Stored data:
Segment Open

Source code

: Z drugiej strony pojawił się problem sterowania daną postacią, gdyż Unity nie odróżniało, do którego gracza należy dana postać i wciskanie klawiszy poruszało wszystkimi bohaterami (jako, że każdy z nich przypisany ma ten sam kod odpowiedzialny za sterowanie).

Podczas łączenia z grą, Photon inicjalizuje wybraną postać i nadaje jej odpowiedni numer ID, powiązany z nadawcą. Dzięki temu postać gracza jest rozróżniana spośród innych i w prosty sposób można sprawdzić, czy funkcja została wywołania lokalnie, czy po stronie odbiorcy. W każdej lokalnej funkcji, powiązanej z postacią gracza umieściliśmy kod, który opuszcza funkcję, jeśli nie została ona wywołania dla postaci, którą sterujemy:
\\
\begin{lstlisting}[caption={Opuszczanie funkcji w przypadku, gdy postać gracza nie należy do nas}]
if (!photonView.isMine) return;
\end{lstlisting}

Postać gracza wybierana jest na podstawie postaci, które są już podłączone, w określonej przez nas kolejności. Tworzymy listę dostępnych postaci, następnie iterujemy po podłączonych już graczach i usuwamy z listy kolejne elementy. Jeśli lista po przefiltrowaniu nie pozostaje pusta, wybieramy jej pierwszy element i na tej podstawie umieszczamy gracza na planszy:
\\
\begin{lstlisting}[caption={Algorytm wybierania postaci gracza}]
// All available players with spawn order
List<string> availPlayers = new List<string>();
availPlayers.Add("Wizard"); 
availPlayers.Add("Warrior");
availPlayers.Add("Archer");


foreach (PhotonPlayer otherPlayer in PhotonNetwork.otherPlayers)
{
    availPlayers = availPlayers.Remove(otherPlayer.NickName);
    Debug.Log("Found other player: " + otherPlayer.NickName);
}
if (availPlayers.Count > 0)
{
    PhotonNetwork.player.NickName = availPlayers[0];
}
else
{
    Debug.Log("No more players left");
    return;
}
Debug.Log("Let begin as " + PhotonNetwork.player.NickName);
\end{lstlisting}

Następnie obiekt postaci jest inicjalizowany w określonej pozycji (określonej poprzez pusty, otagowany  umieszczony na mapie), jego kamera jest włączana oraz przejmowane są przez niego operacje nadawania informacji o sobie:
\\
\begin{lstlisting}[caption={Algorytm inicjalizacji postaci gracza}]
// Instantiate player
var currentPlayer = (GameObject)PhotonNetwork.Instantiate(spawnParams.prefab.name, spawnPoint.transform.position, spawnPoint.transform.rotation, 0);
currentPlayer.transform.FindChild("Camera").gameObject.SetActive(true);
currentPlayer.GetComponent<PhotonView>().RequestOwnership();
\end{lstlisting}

Segment Closed
Segment Open

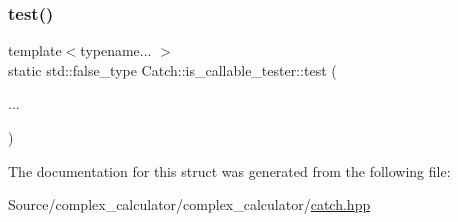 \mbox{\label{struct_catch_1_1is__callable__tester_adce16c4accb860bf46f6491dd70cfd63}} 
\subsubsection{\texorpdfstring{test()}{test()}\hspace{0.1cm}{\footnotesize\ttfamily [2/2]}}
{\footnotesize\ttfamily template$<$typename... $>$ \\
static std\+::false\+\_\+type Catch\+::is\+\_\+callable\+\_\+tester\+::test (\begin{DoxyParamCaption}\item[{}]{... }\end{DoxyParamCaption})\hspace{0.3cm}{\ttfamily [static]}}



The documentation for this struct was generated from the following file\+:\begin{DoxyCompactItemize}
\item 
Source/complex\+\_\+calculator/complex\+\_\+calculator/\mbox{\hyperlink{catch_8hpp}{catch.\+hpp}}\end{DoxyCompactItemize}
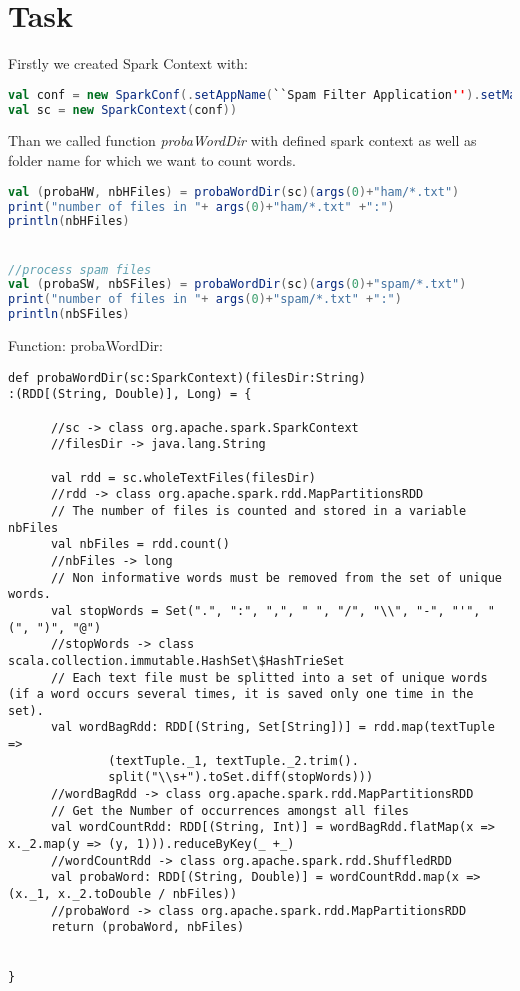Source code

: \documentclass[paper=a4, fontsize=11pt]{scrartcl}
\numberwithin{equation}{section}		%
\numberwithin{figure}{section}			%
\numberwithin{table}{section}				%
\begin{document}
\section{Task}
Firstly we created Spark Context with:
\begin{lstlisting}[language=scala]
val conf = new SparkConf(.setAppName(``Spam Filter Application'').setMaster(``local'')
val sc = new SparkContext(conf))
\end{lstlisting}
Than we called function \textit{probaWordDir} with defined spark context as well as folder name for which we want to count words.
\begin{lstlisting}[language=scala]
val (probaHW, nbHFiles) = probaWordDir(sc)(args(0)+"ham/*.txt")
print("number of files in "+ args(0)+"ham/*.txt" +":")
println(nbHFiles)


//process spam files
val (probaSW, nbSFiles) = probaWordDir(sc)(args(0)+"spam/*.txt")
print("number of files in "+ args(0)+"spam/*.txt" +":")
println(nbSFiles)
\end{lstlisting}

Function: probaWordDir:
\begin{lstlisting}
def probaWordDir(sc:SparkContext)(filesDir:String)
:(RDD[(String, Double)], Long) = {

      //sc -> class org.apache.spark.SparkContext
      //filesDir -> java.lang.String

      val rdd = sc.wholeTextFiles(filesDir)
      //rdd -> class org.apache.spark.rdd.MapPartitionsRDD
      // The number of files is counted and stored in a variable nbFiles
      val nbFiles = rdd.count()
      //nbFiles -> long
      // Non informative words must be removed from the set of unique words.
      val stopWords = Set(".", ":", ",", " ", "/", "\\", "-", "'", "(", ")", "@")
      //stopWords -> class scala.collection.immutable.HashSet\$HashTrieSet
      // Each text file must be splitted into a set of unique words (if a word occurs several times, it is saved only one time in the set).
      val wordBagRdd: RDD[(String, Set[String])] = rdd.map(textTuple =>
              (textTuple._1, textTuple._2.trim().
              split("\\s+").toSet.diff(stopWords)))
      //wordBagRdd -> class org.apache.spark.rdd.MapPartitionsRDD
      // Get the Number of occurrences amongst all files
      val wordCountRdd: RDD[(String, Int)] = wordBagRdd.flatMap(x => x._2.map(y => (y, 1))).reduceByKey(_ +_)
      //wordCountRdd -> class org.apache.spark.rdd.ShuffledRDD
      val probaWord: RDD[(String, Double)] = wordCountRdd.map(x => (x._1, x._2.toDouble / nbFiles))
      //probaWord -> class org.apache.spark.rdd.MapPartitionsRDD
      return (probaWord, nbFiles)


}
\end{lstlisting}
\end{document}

Segment Closed

> [REQUIRED ACTION] Every line above from the line with "val (probaSW, nbSFiles)" to the line with "in the set).", inclusive, must be returned exactly; no other line belongs in the reply.

> [WRITTEN SOLUTION]
val (probaSW, nbSFiles) = probaWordDir(sc)(args(0)+"spam/*.txt")
print("number of files in "+ args(0)+"spam/*.txt" +":")
println(nbSFiles)
\end{lstlisting}

Function: probaWordDir:
\begin{lstlisting}
def probaWordDir(sc:SparkContext)(filesDir:String)
:(RDD[(String, Double)], Long) = {

      //sc -> class org.apache.spark.SparkContext
      //filesDir -> java.lang.String

      val rdd = sc.wholeTextFiles(filesDir)
      //rdd -> class org.apache.spark.rdd.MapPartitionsRDD
      // The number of files is counted and stored in a variable nbFiles
      val nbFiles = rdd.count()
      //nbFiles -> long
      // Non informative words must be removed from the set of unique words.
      val stopWords = Set(".", ":", ",", " ", "/", "\\", "-", "'", "(", ")", "@")
      //stopWords -> class scala.collection.immutable.HashSet\$HashTrieSet
      // Each text file must be splitted into a set of unique words (if a word occurs several times, it is saved only one time in the set).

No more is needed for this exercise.